REQUIRED WORK -
Output the entries below exactly as written, omitting pictures.

*** Opening of ENTRIES PROVIDED ***

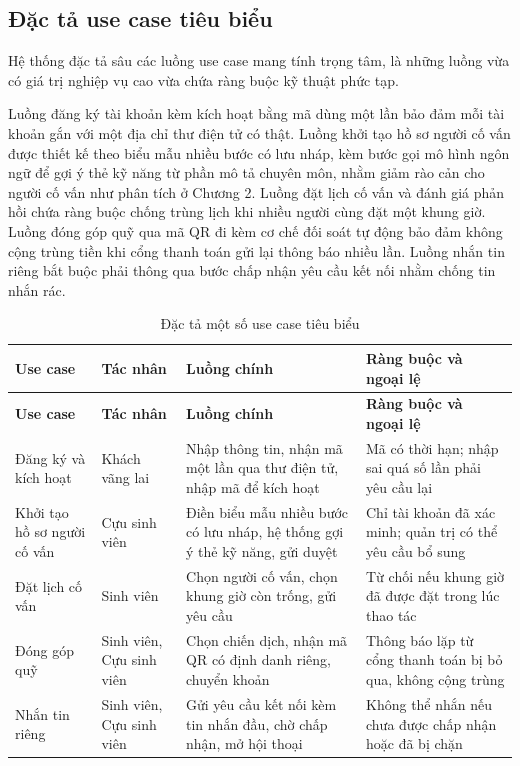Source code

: \documentclass[12pt,a4paper,oneside]{report}
\begin{document}
\subsection{Đặc tả use case tiêu biểu}

Hệ thống đặc tả sâu các luồng use case mang tính trọng tâm, là những luồng vừa có giá trị nghiệp vụ cao vừa chứa ràng buộc kỹ thuật phức tạp.

Luồng đăng ký tài khoản kèm kích hoạt bằng mã dùng một lần bảo đảm mỗi tài khoản gắn với một địa chỉ thư điện tử có thật. Luồng khởi tạo hồ sơ người cố vấn được thiết kế theo biểu mẫu nhiều bước có lưu nháp, kèm bước gọi mô hình ngôn ngữ để gợi ý thẻ kỹ năng từ phần mô tả chuyên môn, nhằm giảm rào cản cho người cố vấn như phân tích ở Chương 2. Luồng đặt lịch cố vấn và đánh giá phản hồi chứa ràng buộc chống trùng lịch khi nhiều người cùng đặt một khung giờ. Luồng đóng góp quỹ qua mã QR đi kèm cơ chế đối soát tự động bảo đảm không cộng trùng tiền khi cổng thanh toán gửi lại thông báo nhiều lần. Luồng nhắn tin riêng bắt buộc phải thông qua bước chấp nhận yêu cầu kết nối nhằm chống tin nhắn rác.

\renewcommand{\arraystretch}{1.2}
\begin{longtable}{|>{\raggedright\arraybackslash}p{3.0cm}|>{\raggedright\arraybackslash}p{2.4cm}|>{\raggedright\arraybackslash}p{4.4cm}|>{\raggedright\arraybackslash}p{4.6cm}|}
\caption{Đặc tả một số use case tiêu biểu}\label{tab:usecasespec}\\
\hline \textbf{Use case} & \textbf{Tác nhân} & \textbf{Luồng chính} & \textbf{Ràng buộc và ngoại lệ} \\ \hline
\endfirsthead
\hline \textbf{Use case} & \textbf{Tác nhân} & \textbf{Luồng chính} & \textbf{Ràng buộc và ngoại lệ} \\ \hline
\endhead
Đăng ký và kích hoạt & Khách vãng lai & Nhập thông tin, nhận mã một lần qua thư điện tử, nhập mã để kích hoạt & Mã có thời hạn; nhập sai quá số lần phải yêu cầu lại \\ \hline
Khởi tạo hồ sơ người cố vấn & Cựu sinh viên & Điền biểu mẫu nhiều bước có lưu nháp, hệ thống gợi ý thẻ kỹ năng, gửi duyệt & Chỉ tài khoản đã xác minh; quản trị có thể yêu cầu bổ sung \\ \hline
Đặt lịch cố vấn & Sinh viên & Chọn người cố vấn, chọn khung giờ còn trống, gửi yêu cầu & Từ chối nếu khung giờ đã được đặt trong lúc thao tác \\ \hline
Đóng góp quỹ & Sinh viên, Cựu sinh viên & Chọn chiến dịch, nhận mã QR có định danh riêng, chuyển khoản & Thông báo lặp từ cổng thanh toán bị bỏ qua, không cộng trùng \\ \hline
Nhắn tin riêng & Sinh viên, Cựu sinh viên & Gửi yêu cầu kết nối kèm tin nhắn đầu, chờ chấp nhận, mở hội thoại & Không thể nhắn nếu chưa được chấp nhận hoặc đã bị chặn \\ \hline
\end{longtable}
\renewcommand{\arraystretch}{1}
\end{document}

*** Close of ENTRIES PROVIDED ***

RESULT -
Source code

: \documentclass[12pt,a4paper,oneside]{report}
\begin{document}
\subsection{Đặc tả use case tiêu biểu}

Hệ thống đặc tả sâu các luồng use case mang tính trọng tâm, là những luồng vừa có giá trị nghiệp vụ cao vừa chứa ràng buộc kỹ thuật phức tạp.

Luồng đăng ký tài khoản kèm kích hoạt bằng mã dùng một lần bảo đảm mỗi tài khoản gắn với một địa chỉ thư điện tử có thật. Luồng khởi tạo hồ sơ người cố vấn được thiết kế theo biểu mẫu nhiều bước có lưu nháp, kèm bước gọi mô hình ngôn ngữ để gợi ý thẻ kỹ năng từ phần mô tả chuyên môn, nhằm giảm rào cản cho người cố vấn như phân tích ở Chương 2. Luồng đặt lịch cố vấn và đánh giá phản hồi chứa ràng buộc chống trùng lịch khi nhiều người cùng đặt một khung giờ. Luồng đóng góp quỹ qua mã QR đi kèm cơ chế đối soát tự động bảo đảm không cộng trùng tiền khi cổng thanh toán gửi lại thông báo nhiều lần. Luồng nhắn tin riêng bắt buộc phải thông qua bước chấp nhận yêu cầu kết nối nhằm chống tin nhắn rác.

\renewcommand{\arraystretch}{1.2}
\begin{longtable}{|>{\raggedright\arraybackslash}p{3.0cm}|>{\raggedright\arraybackslash}p{2.4cm}|>{\raggedright\arraybackslash}p{4.4cm}|>{\raggedright\arraybackslash}p{4.6cm}|}
\caption{Đặc tả một số use case tiêu biểu}\label{tab:usecasespec}\\
\hline \textbf{Use case} & \textbf{Tác nhân} & \textbf{Luồng chính} & \textbf{Ràng buộc và ngoại lệ} \\ \hline
\endfirsthead
\hline \textbf{Use case} & \textbf{Tác nhân} & \textbf{Luồng chính} & \textbf{Ràng buộc và ngoại lệ} \\ \hline
\endhead
Đăng ký và kích hoạt & Khách vãng lai & Nhập thông tin, nhận mã một lần qua thư điện tử, nhập mã để kích hoạt & Mã có thời hạn; nhập sai quá số lần phải yêu cầu lại \\ \hline
Khởi tạo hồ sơ người cố vấn & Cựu sinh viên & Điền biểu mẫu nhiều bước có lưu nháp, hệ thống gợi ý thẻ kỹ năng, gửi duyệt & Chỉ tài khoản đã xác minh; quản trị có thể yêu cầu bổ sung \\ \hline
Đặt lịch cố vấn & Sinh viên & Chọn người cố vấn, chọn khung giờ còn trống, gửi yêu cầu & Từ chối nếu khung giờ đã được đặt trong lúc thao tác \\ \hline
Đóng góp quỹ & Sinh viên, Cựu sinh viên & Chọn chiến dịch, nhận mã QR có định danh riêng, chuyển khoản & Thông báo lặp từ cổng thanh toán bị bỏ qua, không cộng trùng \\ \hline
Nhắn tin riêng & Sinh viên, Cựu sinh viên & Gửi yêu cầu kết nối kèm tin nhắn đầu, chờ chấp nhận, mở hội thoại & Không thể nhắn nếu chưa được chấp nhận hoặc đã bị chặn \\ \hline
\end{longtable}
\renewcommand{\arraystretch}{1}
\end{document}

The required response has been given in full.